[Plain-text document sources]
—————
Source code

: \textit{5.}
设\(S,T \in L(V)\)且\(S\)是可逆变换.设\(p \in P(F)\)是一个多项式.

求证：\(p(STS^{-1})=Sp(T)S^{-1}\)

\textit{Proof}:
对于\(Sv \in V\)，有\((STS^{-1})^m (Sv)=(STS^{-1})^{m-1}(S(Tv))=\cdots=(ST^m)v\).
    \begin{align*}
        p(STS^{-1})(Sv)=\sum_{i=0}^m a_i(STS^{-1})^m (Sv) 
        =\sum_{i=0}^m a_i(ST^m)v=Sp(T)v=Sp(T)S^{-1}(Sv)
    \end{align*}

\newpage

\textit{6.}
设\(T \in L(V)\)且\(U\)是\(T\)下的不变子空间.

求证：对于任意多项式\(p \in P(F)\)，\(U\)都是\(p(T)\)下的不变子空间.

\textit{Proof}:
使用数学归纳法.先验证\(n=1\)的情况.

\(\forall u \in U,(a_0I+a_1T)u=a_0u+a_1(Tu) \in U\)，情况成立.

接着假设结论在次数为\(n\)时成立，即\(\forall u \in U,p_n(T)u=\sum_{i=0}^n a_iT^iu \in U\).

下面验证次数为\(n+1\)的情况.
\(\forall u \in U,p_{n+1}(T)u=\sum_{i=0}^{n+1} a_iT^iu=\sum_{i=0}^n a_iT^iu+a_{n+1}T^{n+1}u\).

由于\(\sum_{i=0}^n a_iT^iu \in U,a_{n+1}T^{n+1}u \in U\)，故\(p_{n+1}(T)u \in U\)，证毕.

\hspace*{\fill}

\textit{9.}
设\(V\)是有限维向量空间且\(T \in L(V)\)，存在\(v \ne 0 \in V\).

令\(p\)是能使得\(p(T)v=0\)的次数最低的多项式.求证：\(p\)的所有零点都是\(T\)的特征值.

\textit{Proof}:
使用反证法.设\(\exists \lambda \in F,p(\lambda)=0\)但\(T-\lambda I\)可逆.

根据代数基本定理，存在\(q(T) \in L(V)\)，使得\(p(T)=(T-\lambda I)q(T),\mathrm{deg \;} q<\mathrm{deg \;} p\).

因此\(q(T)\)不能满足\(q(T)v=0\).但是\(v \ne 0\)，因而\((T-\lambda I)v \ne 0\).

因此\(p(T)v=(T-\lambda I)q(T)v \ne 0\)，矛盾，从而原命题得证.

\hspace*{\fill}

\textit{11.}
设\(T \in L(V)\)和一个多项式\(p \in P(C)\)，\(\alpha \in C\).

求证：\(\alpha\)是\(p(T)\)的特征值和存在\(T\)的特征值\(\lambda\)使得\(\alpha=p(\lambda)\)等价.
—————
For each record above, give it again without a single change.

Source code

: \textit{5.}
设\(S,T \in L(V)\)且\(S\)是可逆变换.设\(p \in P(F)\)是一个多项式.

求证：\(p(STS^{-1})=Sp(T)S^{-1}\)

\textit{Proof}:
对于\(Sv \in V\)，有\((STS^{-1})^m (Sv)=(STS^{-1})^{m-1}(S(Tv))=\cdots=(ST^m)v\).
    \begin{align*}
        p(STS^{-1})(Sv)=\sum_{i=0}^m a_i(STS^{-1})^m (Sv) 
        =\sum_{i=0}^m a_i(ST^m)v=Sp(T)v=Sp(T)S^{-1}(Sv)
    \end{align*}

\newpage

\textit{6.}
设\(T \in L(V)\)且\(U\)是\(T\)下的不变子空间.

求证：对于任意多项式\(p \in P(F)\)，\(U\)都是\(p(T)\)下的不变子空间.

\textit{Proof}:
使用数学归纳法.先验证\(n=1\)的情况.

\(\forall u \in U,(a_0I+a_1T)u=a_0u+a_1(Tu) \in U\)，情况成立.

接着假设结论在次数为\(n\)时成立，即\(\forall u \in U,p_n(T)u=\sum_{i=0}^n a_iT^iu \in U\).

下面验证次数为\(n+1\)的情况.
\(\forall u \in U,p_{n+1}(T)u=\sum_{i=0}^{n+1} a_iT^iu=\sum_{i=0}^n a_iT^iu+a_{n+1}T^{n+1}u\).

由于\(\sum_{i=0}^n a_iT^iu \in U,a_{n+1}T^{n+1}u \in U\)，故\(p_{n+1}(T)u \in U\)，证毕.

\hspace*{\fill}

\textit{9.}
设\(V\)是有限维向量空间且\(T \in L(V)\)，存在\(v \ne 0 \in V\).

令\(p\)是能使得\(p(T)v=0\)的次数最低的多项式.求证：\(p\)的所有零点都是\(T\)的特征值.

\textit{Proof}:
使用反证法.设\(\exists \lambda \in F,p(\lambda)=0\)但\(T-\lambda I\)可逆.

根据代数基本定理，存在\(q(T) \in L(V)\)，使得\(p(T)=(T-\lambda I)q(T),\mathrm{deg \;} q<\mathrm{deg \;} p\).

因此\(q(T)\)不能满足\(q(T)v=0\).但是\(v \ne 0\)，因而\((T-\lambda I)v \ne 0\).

因此\(p(T)v=(T-\lambda I)q(T)v \ne 0\)，矛盾，从而原命题得证.

\hspace*{\fill}

\textit{11.}
设\(T \in L(V)\)和一个多项式\(p \in P(C)\)，\(\alpha \in C\).

求证：\(\alpha\)是\(p(T)\)的特征值和存在\(T\)的特征值\(\lambda\)使得\(\alpha=p(\lambda)\)等价.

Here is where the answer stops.